Kenmore City Council conduct ordinance is an overreaction

It seems to me that, any way you slice it, the reported intent of this yet-to-be-introduced ordinance considering Kenmore City Council conduct is an overreaction. Even if a member of a political body misrepresents the facts, the reaction should not be a removal from office, but rather should open up frank and honest discourse about what that member has stated, what facts he may be missing or ignoring to come to his conclusion, where he is going wrong in his analysis and possibly recognition by those opposed to his view of their own errant information or reasoning. In my personal opinion, it is only when a misrepresentation gains the status of an outright lie that such harsh actions as censorship and removal from office should occur.

Humans are complex pack animals who, while still following those higher in a hierarchy, can also think and provide insight concerning dangers, inefficiencies and new ideas. If a member chooses to stand silent, the world keeps moving in the direction it is going in, however misguided that course may be. If the hierarchy chooses to force silence upon a member or members, the consequences fall squarely upon the shoulders of those who did not let those with ideas give voice to them. If ideas are heard, then through the process of educated dialogue, errors may be corrected, new information may be brought to light, and even better ideas, solutions and innovations may be discovered. If we decide to unquestioningly follow a select few sources or ideologies, not checking for errors ourselves, then like rats behind the piper’s tune, we track toward the unknown.

Is it not better, then, to allow all members of this human pack to have a voice and discuss their ideas? Some of the most insightful minds throughout history came very close to being shouted down to silence: Galileo, with his heliocentric theory of our solar system; Einstein’s theories about the inner workings of our universe, without which much of the technology which we now rely on would not have come to be; Locke and Hobbes and other Enlightenment philosophers who contributed to the paradigm shift, which allowed our great nation to come to be.

Even if ideas are wrong, what does allowing them to be heard cost? Maybe a few man-hours, used for discussion and research, get regarded as “wasted.” Is this not an acceptable price to pay for the possibilities of great insight, or the correction of possible grievous errors in the understanding of a system?
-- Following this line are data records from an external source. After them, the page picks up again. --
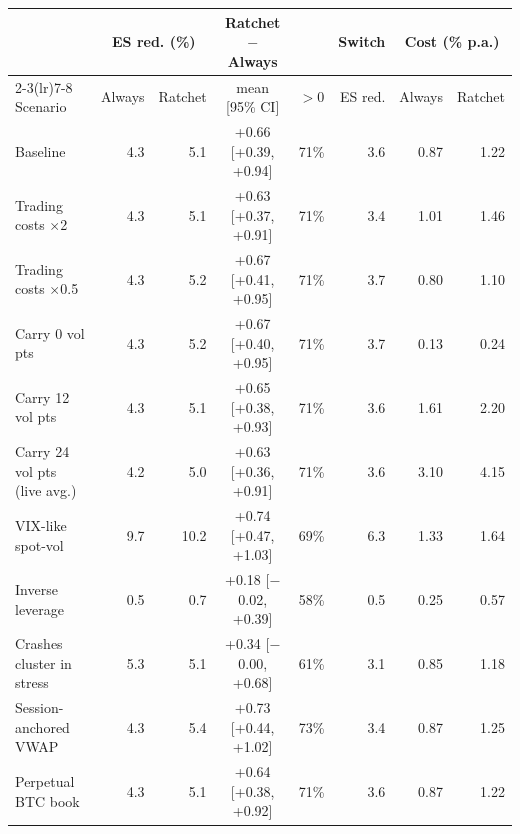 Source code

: \begin{tabular}{@{}lrrcrrrr@{}}
\toprule
 & \multicolumn{2}{c}{ES red. (\%)} & Ratchet $-$ Always & & Switch & \multicolumn{2}{c}{Cost (\% p.a.)} \\
\cmidrule(lr){2-3}\cmidrule(lr){7-8}
Scenario & Always & Ratchet & mean [95\% CI] & $>0$ & ES red. & Always & Ratchet \\
\midrule
Baseline & 4.3 & 5.1 & +0.66 [+0.39, +0.94] & 71\% & 3.6 & 0.87 & 1.22 \\
Trading costs $\times$2 & 4.3 & 5.1 & +0.63 [+0.37, +0.91] & 71\% & 3.4 & 1.01 & 1.46 \\
Trading costs $\times$0.5 & 4.3 & 5.2 & +0.67 [+0.41, +0.95] & 71\% & 3.7 & 0.80 & 1.10 \\
Carry 0 vol pts & 4.3 & 5.2 & +0.67 [+0.40, +0.95] & 71\% & 3.7 & 0.13 & 0.24 \\
Carry 12 vol pts & 4.3 & 5.1 & +0.65 [+0.38, +0.93] & 71\% & 3.6 & 1.61 & 2.20 \\
Carry 24 vol pts (live avg.) & 4.2 & 5.0 & +0.63 [+0.36, +0.91] & 71\% & 3.6 & 3.10 & 4.15 \\
VIX-like spot-vol & 9.7 & 10.2 & +0.74 [+0.47, +1.03] & 69\% & 6.3 & 1.33 & 1.64 \\
Inverse leverage & 0.5 & 0.7 & +0.18 [\ensuremath{-}0.02, +0.39] & 58\% & 0.5 & 0.25 & 0.57 \\
Crashes cluster in stress & 5.3 & 5.1 & +0.34 [\ensuremath{-}0.00, +0.68] & 61\% & 3.1 & 0.85 & 1.18 \\
Session-anchored VWAP & 4.3 & 5.4 & +0.73 [+0.44, +1.02] & 73\% & 3.4 & 0.87 & 1.25 \\
Perpetual BTC book & 4.3 & 5.1 & +0.64 [+0.38, +0.92] & 71\% & 3.6 & 0.87 & 1.22 \\
\bottomrule
\end{tabular}
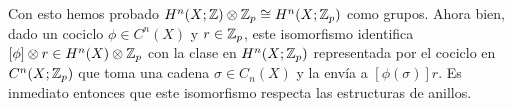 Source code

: \documentclass[twoside]{article}
\begin{document}
\begin{solucion}
Con esto hemos probado $H^n(X;\mathbb{Z})\otimes \mathbb{Z}_p\cong H^n(X;\mathbb{Z}_p)$ como grupos. Ahora bien, dado un cociclo  $\phi\in C^n(X)$ y $r\in \mathbb{Z}_p$, este isomorfismo identifica $[\phi]\otimes r\in H^n(X)\otimes \mathbb{Z}_p$ con la clase en $H^n(X;\mathbb{Z}_p)$ representada por el cociclo en $C^n(X;\mathbb{Z}_p)$ que toma una cadena $\sigma\in C_n(X)$ y la envía a $[\phi(\sigma)]r$. Es inmediato entonces que este isomorfismo respecta las estructuras de anillos.




%
%
\end{solucion}

\newpage
\end{document}
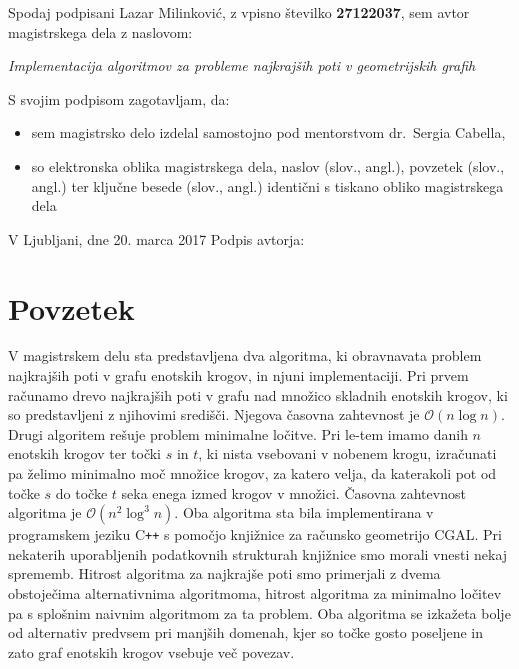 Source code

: \documentclass[a4paper, 12pt]{book}
\newcommand{\OO}{\ensuremath{\mathcal{O}}} %
\newcommand{\clearemptydoublepage}{\newpage{\pagestyle{empty}\cleardoublepage}}
\begin{document}
\vspace{1cm}
\noindent Spodaj podpisani Lazar Milinković,
z vpisno številko \textbf{27122037}, sem avtor magistrskega dela z naslovom:
   
\vspace{0.5cm}
\emph{Implementacija algoritmov za probleme najkrajših poti v geometrijskih grafih}

\vspace{1.5cm}
\noindent S svojim podpisom zagotavljam, da:
\begin{itemize}
	\item sem magistrsko delo izdelal samostojno pod mentorstvom 
		dr.\ Sergia Cabella,

	\item	so elektronska oblika magistrskega dela, naslov (slov., angl.), povzetek (slov., angl.) ter ključne besede (slov., angl.) identični s tiskano obliko magistrskega dela
\end{itemize}

\vspace{1cm}
\noindent V Ljubljani, dne 20. marca 2017 \hfill Podpis avtorja:

\clearemptydoublepage

\thispagestyle{empty}\mbox{}\vfill\null\it%
 
\rm\normalfont

\clearemptydoublepage


\def\thepage{}%
\tableofcontents{}


\clearemptydoublepage

\chapter*{Povzetek}
V magistrskem delu sta predstavljena dva algoritma, ki obravnavata problem najkrajših poti v grafu enotskih krogov, in njuni implementaciji. Pri prvem računamo drevo najkrajših poti v grafu nad množico skladnih enotskih krogov, ki so predstavljeni z njihovimi središči. Njegova časovna zahtevnost je $\OO(n\log n)$. Drugi algoritem rešuje problem minimalne ločitve. Pri le-tem imamo danih $n$ enotskih krogov ter točki $s$ in $t$, ki nista vsebovani v nobenem krogu, izračunati pa želimo minimalno moč množice krogov, za katero velja, da katerakoli pot od točke $s$ do točke $t$ seka enega izmed krogov v množici. Časovna zahtevnost algoritma je $\OO(n^2\log^3n)$. Oba algoritma sta bila implementirana v programskem jeziku C\texttt{+}\texttt{+} s pomočjo knjižnice za računsko geometrijo CGAL. Pri nekaterih uporabljenih podatkovnih strukturah knjižnice smo morali vnesti nekaj sprememb. Hitrost algoritma za najkrajše poti smo primerjali z dvema obstoječima alternativnima algoritmoma, hitrost algoritma za minimalno ločitev pa s splošnim naivnim algoritmom za ta problem. Oba algoritma se izkažeta bolje od alternativ predvsem pri manjših domenah, kjer so točke gosto poseljene in zato graf enotskih krogov vsebuje več povezav.
\bigbreak
\end{document}
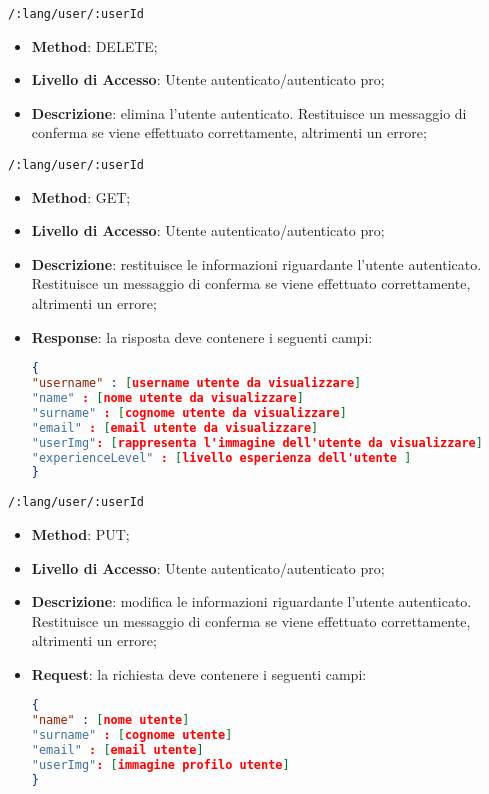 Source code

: \item \texttt{/:lang/user/:userId}
	\begin{itemize}
		\item \textbf{Method}: DELETE;
		\item \textbf{Livello di Accesso}: Utente autenticato/autenticato pro;
		\item \textbf{Descrizione}: elimina l'utente autenticato. Restituisce un messaggio di conferma se viene effettuato correttamente, altrimenti un errore;
	\end{itemize}	
	
	\item \texttt{/:lang/user/:userId}
		\begin{itemize}
			\item \textbf{Method}: GET;
			\item \textbf{Livello di Accesso}: Utente autenticato/autenticato pro;
			\item \textbf{Descrizione}: restituisce le informazioni riguardante l'utente autenticato. Restituisce un messaggio di conferma se viene effettuato correttamente, altrimenti un errore;
			\item \textbf{Response}: la risposta deve contenere i seguenti campi:
\begin{lstlisting}[language=json,firstnumber=1]
{
"username" : [username utente da visualizzare]
"name" : [nome utente da visualizzare]
"surname" : [cognome utente da visualizzare]
"email" : [email utente da visualizzare]
"userImg": [rappresenta l'immagine dell'utente da visualizzare]
"experienceLevel" : [livello esperienza dell'utente ]
}
\end{lstlisting}
		\end{itemize}
		
	\item \texttt{/:lang/user/:userId}
		\begin{itemize}
			\item \textbf{Method}: PUT;
			\item \textbf{Livello di Accesso}: Utente autenticato/autenticato pro;
			\item \textbf{Descrizione}: modifica le informazioni riguardante l'utente autenticato. Restituisce un messaggio di conferma se viene
effettuato correttamente, altrimenti un errore;
			\item \textbf{Request}: la richiesta deve contenere i seguenti campi:
\begin{lstlisting}[language=json,firstnumber=1]
{
"name" : [nome utente]
"surname" : [cognome utente]
"email" : [email utente]
"userImg": [immagine profilo utente]
}
\end{lstlisting}
		\end{itemize}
The ideas of others may not seem to fit in with a current view of a system, but should that be a reason to dismiss them as untrue, without allowing for a reexamination of that paradigm? However contrary to the truth an idea may seem, it is worth a modicum of investigation, as it may come to pass that the current perception of the truth is in fact contrary to the actual state of things. Silence cannot solve problems; it can only let them persist.